Collected data
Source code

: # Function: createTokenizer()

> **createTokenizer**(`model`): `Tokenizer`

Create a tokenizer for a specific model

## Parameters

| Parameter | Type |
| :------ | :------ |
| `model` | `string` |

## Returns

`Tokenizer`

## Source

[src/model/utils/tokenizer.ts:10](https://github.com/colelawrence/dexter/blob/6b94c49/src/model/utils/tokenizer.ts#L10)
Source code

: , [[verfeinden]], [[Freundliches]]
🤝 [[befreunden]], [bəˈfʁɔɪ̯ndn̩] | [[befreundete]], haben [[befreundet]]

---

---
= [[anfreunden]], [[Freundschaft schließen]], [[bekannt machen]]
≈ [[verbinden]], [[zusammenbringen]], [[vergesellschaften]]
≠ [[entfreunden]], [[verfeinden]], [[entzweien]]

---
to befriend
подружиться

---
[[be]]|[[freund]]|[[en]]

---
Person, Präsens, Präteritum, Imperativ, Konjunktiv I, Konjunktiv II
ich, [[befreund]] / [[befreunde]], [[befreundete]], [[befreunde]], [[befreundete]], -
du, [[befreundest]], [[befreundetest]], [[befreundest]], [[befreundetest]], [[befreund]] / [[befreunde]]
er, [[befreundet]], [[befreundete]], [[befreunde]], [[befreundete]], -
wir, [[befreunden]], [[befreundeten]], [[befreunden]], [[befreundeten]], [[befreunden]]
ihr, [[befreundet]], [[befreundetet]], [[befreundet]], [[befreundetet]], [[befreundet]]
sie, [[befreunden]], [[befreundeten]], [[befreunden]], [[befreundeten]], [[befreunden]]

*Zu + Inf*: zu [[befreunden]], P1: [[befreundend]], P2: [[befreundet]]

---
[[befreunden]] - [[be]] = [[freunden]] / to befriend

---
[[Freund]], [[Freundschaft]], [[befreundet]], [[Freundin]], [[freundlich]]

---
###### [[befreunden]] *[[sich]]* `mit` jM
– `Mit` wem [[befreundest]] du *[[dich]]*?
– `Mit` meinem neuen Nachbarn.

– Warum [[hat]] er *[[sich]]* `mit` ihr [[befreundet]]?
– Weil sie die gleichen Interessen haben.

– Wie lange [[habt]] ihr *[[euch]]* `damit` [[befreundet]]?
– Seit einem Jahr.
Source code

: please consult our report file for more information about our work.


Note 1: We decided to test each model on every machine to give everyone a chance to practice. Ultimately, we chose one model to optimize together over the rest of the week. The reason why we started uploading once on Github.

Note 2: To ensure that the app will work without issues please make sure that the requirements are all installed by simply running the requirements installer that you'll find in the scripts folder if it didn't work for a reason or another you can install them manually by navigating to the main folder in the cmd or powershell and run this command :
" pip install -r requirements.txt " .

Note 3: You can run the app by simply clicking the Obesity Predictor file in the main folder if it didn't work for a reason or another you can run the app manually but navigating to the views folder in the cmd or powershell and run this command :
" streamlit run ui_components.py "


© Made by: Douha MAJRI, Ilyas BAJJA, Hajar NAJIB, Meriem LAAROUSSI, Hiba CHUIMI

## What needs to be done
Quote, with nothing altered, all lines from the start of the entries to the line that carries "about our work.", inclusive.

## Written response
Source code

: # Function: createTokenizer()

> **createTokenizer**(`model`): `Tokenizer`

Create a tokenizer for a specific model

## Parameters

| Parameter | Type |
| :------ | :------ |
| `model` | `string` |

## Returns

`Tokenizer`

## Source

[src/model/utils/tokenizer.ts:10](https://github.com/colelawrence/dexter/blob/6b94c49/src/model/utils/tokenizer.ts#L10)
Source code

: , [[verfeinden]], [[Freundliches]]
🤝 [[befreunden]], [bəˈfʁɔɪ̯ndn̩] | [[befreundete]], haben [[befreundet]]

---

---
= [[anfreunden]], [[Freundschaft schließen]], [[bekannt machen]]
≈ [[verbinden]], [[zusammenbringen]], [[vergesellschaften]]
≠ [[entfreunden]], [[verfeinden]], [[entzweien]]

---
to befriend
подружиться

---
[[be]]|[[freund]]|[[en]]

---
Person, Präsens, Präteritum, Imperativ, Konjunktiv I, Konjunktiv II
ich, [[befreund]] / [[befreunde]], [[befreundete]], [[befreunde]], [[befreundete]], -
du, [[befreundest]], [[befreundetest]], [[befreundest]], [[befreundetest]], [[befreund]] / [[befreunde]]
er, [[befreundet]], [[befreundete]], [[befreunde]], [[befreundete]], -
wir, [[befreunden]], [[befreundeten]], [[befreunden]], [[befreundeten]], [[befreunden]]
ihr, [[befreundet]], [[befreundetet]], [[befreundet]], [[befreundetet]], [[befreundet]]
sie, [[befreunden]], [[befreundeten]], [[befreunden]], [[befreundeten]], [[befreunden]]

*Zu + Inf*: zu [[befreunden]], P1: [[befreundend]], P2: [[befreundet]]

---
[[befreunden]] - [[be]] = [[freunden]] / to befriend

---
[[Freund]], [[Freundschaft]], [[befreundet]], [[Freundin]], [[freundlich]]

---
###### [[befreunden]] *[[sich]]* `mit` jM
– `Mit` wem [[befreundest]] du *[[dich]]*?
– `Mit` meinem neuen Nachbarn.

– Warum [[hat]] er *[[sich]]* `mit` ihr [[befreundet]]?
– Weil sie die gleichen Interessen haben.

– Wie lange [[habt]] ihr *[[euch]]* `damit` [[befreundet]]?
– Seit einem Jahr.
Source code

: please consult our report file for more information about our work.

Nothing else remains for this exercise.